Taxonomies are used to try to shed light on the different styles and kinds of love that may exist.

Romantic Love Styles

John Alan Lee proposed that there are three primary styles of love—eros, ludus, and storge—and three secondary styles of love that result from mixtures of the three primary styles—pragma, mania, and agape. Eros is an erotic kind of love that comes with strong passionate emotions and physical attraction. Ludus is a game-playing love that is uncommitted and tends to realize itself with a variety of partners. Storge is a friendship kind of love that does not come with emotions as strong as those of eros; in contrast to eros, it is relatively calm and unobtrusive. Pragma is a kind of calculating love that sees the partner in terms of attributes that are desired (or not desired) in a relationship. Mania is a highly emotional secondary style of love that alternates between euphoria and desperation or even agony. The third secondary love style is agape, which is a kind of communal and altruistic love that is very giving and compassionate but that usually does not appear in a pure form in romantic relationships.
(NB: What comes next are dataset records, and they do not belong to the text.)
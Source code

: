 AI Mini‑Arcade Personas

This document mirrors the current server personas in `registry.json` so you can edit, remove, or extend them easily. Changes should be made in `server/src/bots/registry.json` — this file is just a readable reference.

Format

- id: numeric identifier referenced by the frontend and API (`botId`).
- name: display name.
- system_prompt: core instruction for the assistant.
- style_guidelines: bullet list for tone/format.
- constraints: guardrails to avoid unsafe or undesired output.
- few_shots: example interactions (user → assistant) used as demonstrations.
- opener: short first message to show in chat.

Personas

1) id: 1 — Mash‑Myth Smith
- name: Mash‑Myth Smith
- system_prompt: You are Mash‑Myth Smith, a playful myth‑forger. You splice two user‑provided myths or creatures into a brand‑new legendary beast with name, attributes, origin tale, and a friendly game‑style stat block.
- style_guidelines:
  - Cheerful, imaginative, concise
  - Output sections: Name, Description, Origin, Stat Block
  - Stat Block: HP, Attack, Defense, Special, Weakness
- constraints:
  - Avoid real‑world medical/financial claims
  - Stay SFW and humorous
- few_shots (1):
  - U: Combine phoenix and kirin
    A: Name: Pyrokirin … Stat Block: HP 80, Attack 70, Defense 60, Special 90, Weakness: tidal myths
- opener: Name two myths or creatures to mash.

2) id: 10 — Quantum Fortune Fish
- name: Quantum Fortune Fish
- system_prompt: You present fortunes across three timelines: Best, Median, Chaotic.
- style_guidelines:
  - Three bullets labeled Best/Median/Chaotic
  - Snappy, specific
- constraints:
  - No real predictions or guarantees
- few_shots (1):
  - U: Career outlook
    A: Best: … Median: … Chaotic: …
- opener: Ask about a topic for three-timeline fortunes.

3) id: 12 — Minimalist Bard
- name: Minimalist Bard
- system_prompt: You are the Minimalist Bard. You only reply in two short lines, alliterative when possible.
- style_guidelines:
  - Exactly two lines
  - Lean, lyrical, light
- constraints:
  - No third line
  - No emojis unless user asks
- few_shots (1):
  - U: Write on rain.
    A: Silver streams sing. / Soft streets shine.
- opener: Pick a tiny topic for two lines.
Susan Hendrick and Clyde Hendrick used these love styles as the basis for their research program and suggested that those six love styles can be depicted in a six-dimensional matrix in which every person gets assigned a certain point on all of the six love styles to describe the “amount” of each love style. These styles are largely independent of each other. People can be especially high on one style or moderately high on several of them. Also, it is possible to experience different love styles with different partners. The love styles, therefore, are dependent not only on the individual but also on the partner, as well as on demographic factors like age, life stage, and so forth.

The Duplex Theory of Love

The duplex theory of love, developed by Robert J. Sternberg, has two parts. One part specifies the structure of love, the other part, how this structure comes to be. The two parts are called the triangular subtheory and the subtheory of love as a story.
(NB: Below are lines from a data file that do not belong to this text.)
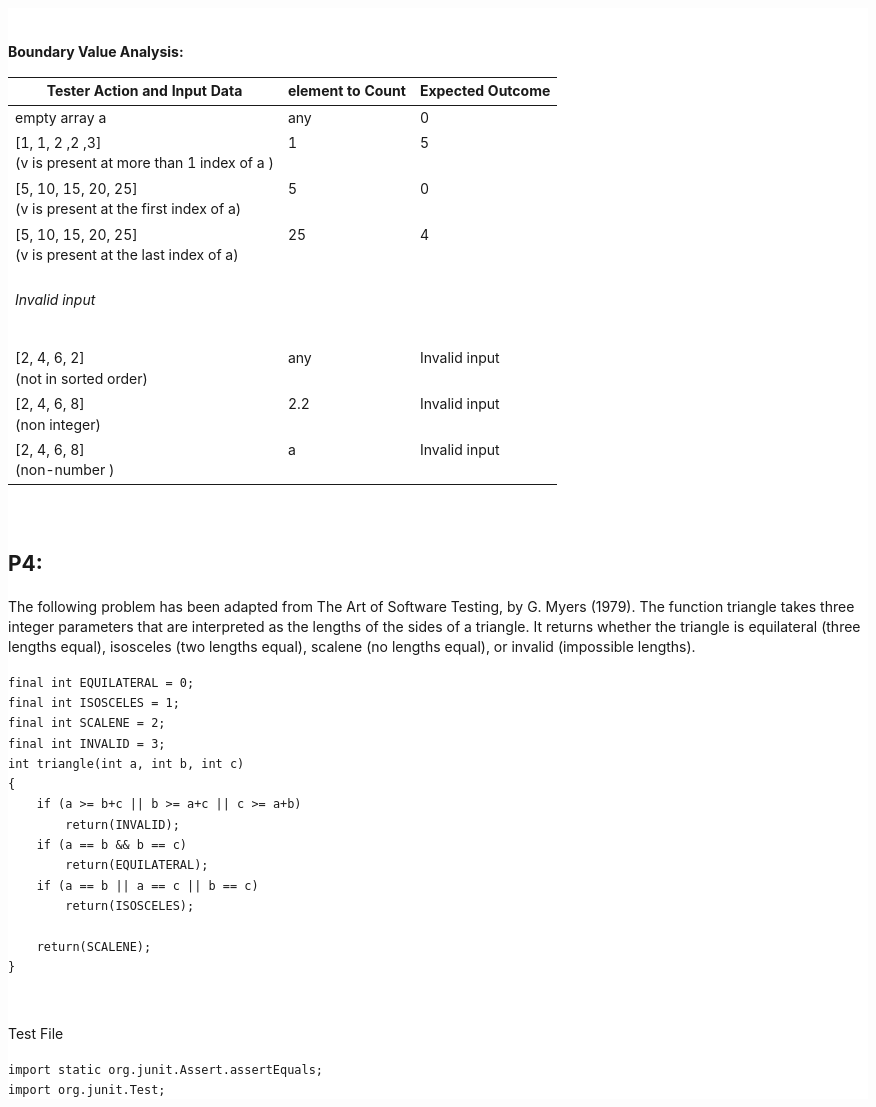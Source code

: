<br>

**Boundary Value Analysis:**

| Tester Action and Input Data | element to Count | Expected Outcome | 
|------------------------------|-------------------|------------------| 
| empty array a          | any                 | 0              
| [1, 1, 2 ,2 ,3] <br>(v is present at more than 1 index of a )               |1|5| |         
| [5, 10, 15, 20, 25]<br> (v is present at the first index of a)         | 5                 | 0              |
| [5, 10, 15, 20, 25] <br>(v is present at the last index of a)         | 25           | 4 |           
| <h6>Invalid input    |              
| [2, 4, 6, 2]<br>(not in sorted order) | any   | Invalid input    |   
| [2, 4, 6, 8]<br>(non integer)   | 2.2               | Invalid input    |  
| [2, 4, 6, 8]  <br> (non-number  )        | a                 | Invalid input    | 


<br>

## P4:
The following problem has been adapted from The Art of Software Testing, by G. Myers (1979). The
function triangle takes three integer parameters that are interpreted as the lengths of the sides of a
triangle. It returns whether the triangle is equilateral (three lengths equal), isosceles (two lengths equal),
scalene (no lengths equal), or invalid (impossible lengths).<br>


    final int EQUILATERAL = 0;
    final int ISOSCELES = 1;
    final int SCALENE = 2;
    final int INVALID = 3;
    int triangle(int a, int b, int c)
    {
        if (a >= b+c || b >= a+c || c >= a+b)
            return(INVALID);
        if (a == b && b == c)
            return(EQUILATERAL);
        if (a == b || a == c || b == c)
            return(ISOSCELES);
            
        return(SCALENE);
    }
<br>

Test File

    import static org.junit.Assert.assertEquals;
    import org.junit.Test;
    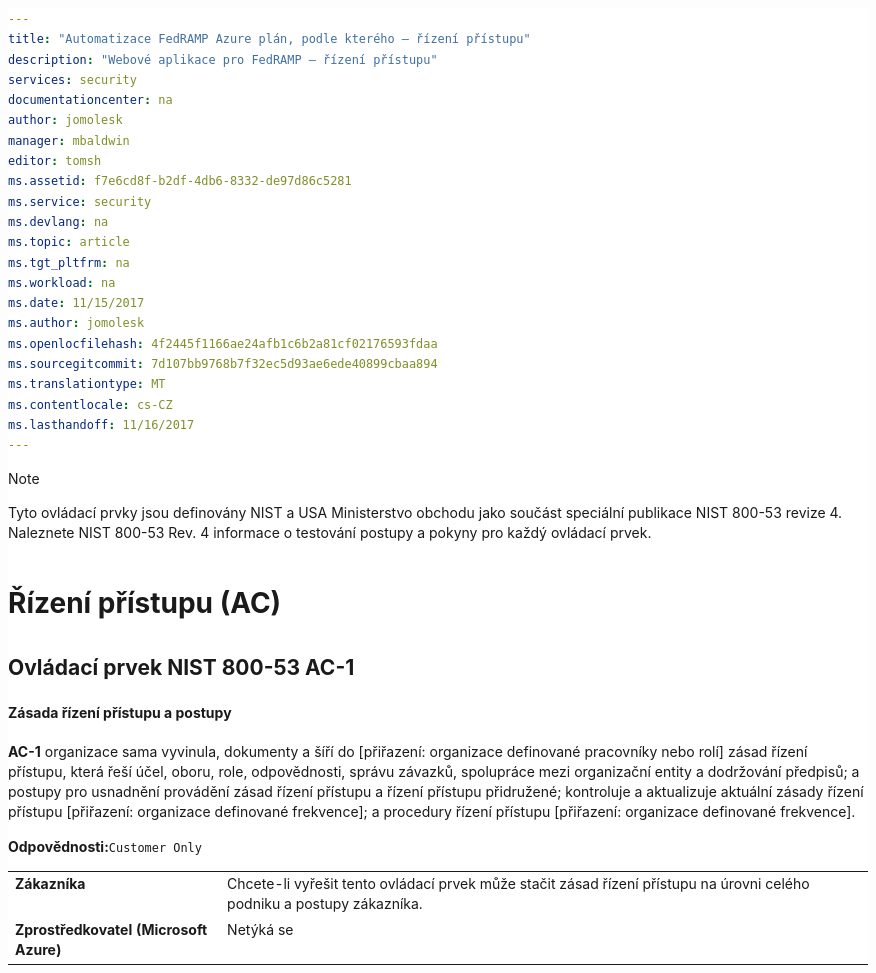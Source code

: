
 ```yaml
---
title: "Automatizace FedRAMP Azure plán, podle kterého – řízení přístupu"
description: "Webové aplikace pro FedRAMP – řízení přístupu"
services: security
documentationcenter: na
author: jomolesk
manager: mbaldwin
editor: tomsh
ms.assetid: f7e6cd8f-b2df-4db6-8332-de97d86c5281
ms.service: security
ms.devlang: na
ms.topic: article
ms.tgt_pltfrm: na
ms.workload: na
ms.date: 11/15/2017
ms.author: jomolesk
ms.openlocfilehash: 4f2445f1166ae24afb1c6b2a81cf02176593fdaa
ms.sourcegitcommit: 7d107bb9768b7f32ec5d93ae6ede40899cbaa894
ms.translationtype: MT
ms.contentlocale: cs-CZ
ms.lasthandoff: 11/16/2017
---
```

> [!NOTE]
> Tyto ovládací prvky jsou definovány NIST a USA Ministerstvo obchodu jako součást speciální publikace NIST 800-53 revize 4. Naleznete NIST 800-53 Rev. 4 informace o testování postupy a pokyny pro každý ovládací prvek.
    
    

# <a name="access-control-ac"></a>Řízení přístupu (AC)

## <a name="nist-800-53-control-ac-1"></a>Ovládací prvek NIST 800-53 AC-1

#### <a name="access-control-policy-and-procedures"></a>Zásada řízení přístupu a postupy

**AC-1** organizace sama vyvinula, dokumenty a šíří do [přiřazení: organizace definované pracovníky nebo rolí] zásad řízení přístupu, která řeší účel, oboru, role, odpovědnosti, správu závazků, spolupráce mezi organizační entity a dodržování předpisů; a postupy pro usnadnění provádění zásad řízení přístupu a řízení přístupu přidružené; kontroluje a aktualizuje aktuální zásady řízení přístupu [přiřazení: organizace definované frekvence]; a procedury řízení přístupu [přiřazení: organizace definované frekvence].

**Odpovědnosti:**`Customer Only`

|||
|---|---|
| **Zákazníka** | Chcete-li vyřešit tento ovládací prvek může stačit zásad řízení přístupu na úrovni celého podniku a postupy zákazníka. |
| **Zprostředkovatel (Microsoft Azure)** | Netýká se |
The Triangular Subtheory of Love. The triangular theory of love holds that love can be understood in terms of three components that together can be viewed as forming the vertices of a triangle. These three components are intimacy, passion, and decision/commitment. Intimacy refers to feelings of closeness, connectedness, and bondedness in loving relationships. It thus includes within its purview those feelings that give rise to the experience of warmth in a loving relationship. Passion refers to the drives that lead to romance, physical attraction, sexual consummation, and related phenomena in loving relationships. Decision/commitment refers, in the short term, to the decision that one loves a certain other and, in the long term, to one's commitment to maintain that love.